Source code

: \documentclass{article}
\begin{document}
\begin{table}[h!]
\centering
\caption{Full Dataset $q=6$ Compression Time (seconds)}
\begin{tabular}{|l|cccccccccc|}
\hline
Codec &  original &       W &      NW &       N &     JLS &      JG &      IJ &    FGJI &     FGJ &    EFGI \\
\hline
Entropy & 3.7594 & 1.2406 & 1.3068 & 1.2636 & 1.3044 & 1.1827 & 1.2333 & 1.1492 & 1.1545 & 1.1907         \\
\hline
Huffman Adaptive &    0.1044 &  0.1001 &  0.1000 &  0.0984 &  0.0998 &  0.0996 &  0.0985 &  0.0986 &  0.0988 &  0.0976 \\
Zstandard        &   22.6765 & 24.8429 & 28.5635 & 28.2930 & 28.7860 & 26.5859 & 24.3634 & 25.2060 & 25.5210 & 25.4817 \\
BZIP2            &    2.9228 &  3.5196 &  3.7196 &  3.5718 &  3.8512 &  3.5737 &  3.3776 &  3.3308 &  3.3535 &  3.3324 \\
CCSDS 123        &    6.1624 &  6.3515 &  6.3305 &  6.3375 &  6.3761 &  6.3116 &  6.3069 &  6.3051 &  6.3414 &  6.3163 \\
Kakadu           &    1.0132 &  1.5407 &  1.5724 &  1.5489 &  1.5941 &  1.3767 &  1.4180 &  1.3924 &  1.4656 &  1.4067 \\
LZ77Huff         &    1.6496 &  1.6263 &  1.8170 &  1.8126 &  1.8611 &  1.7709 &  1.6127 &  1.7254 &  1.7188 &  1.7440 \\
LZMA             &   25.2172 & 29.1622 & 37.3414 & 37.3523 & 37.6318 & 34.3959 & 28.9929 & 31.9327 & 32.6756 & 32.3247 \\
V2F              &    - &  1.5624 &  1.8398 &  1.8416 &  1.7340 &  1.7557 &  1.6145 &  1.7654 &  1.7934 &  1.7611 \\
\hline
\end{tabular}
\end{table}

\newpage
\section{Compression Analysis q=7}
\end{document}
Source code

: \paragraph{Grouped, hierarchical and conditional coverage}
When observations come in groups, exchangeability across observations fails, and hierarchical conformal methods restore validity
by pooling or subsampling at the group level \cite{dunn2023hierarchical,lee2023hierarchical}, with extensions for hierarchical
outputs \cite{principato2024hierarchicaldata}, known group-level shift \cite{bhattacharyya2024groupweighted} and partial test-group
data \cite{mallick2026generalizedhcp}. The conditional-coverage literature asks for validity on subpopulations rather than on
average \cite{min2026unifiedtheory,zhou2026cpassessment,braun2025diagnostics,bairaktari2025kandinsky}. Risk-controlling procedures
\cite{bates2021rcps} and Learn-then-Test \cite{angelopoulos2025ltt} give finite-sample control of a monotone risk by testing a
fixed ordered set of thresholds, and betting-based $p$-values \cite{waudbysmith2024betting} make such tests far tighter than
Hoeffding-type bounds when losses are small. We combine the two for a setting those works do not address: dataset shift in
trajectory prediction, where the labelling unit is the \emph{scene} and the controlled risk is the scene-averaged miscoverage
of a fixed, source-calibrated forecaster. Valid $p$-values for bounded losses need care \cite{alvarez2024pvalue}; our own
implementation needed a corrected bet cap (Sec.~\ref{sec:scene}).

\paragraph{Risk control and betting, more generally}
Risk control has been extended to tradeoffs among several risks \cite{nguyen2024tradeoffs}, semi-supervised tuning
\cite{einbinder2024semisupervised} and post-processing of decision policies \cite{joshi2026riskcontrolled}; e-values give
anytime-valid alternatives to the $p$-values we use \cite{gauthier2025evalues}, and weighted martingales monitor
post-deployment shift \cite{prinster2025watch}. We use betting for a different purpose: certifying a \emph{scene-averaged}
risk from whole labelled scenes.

□ □ □ □ □ □ □

Output the number of lines above holding the word "than", and nothing besides it.

-- YOUR RESPONSE --
2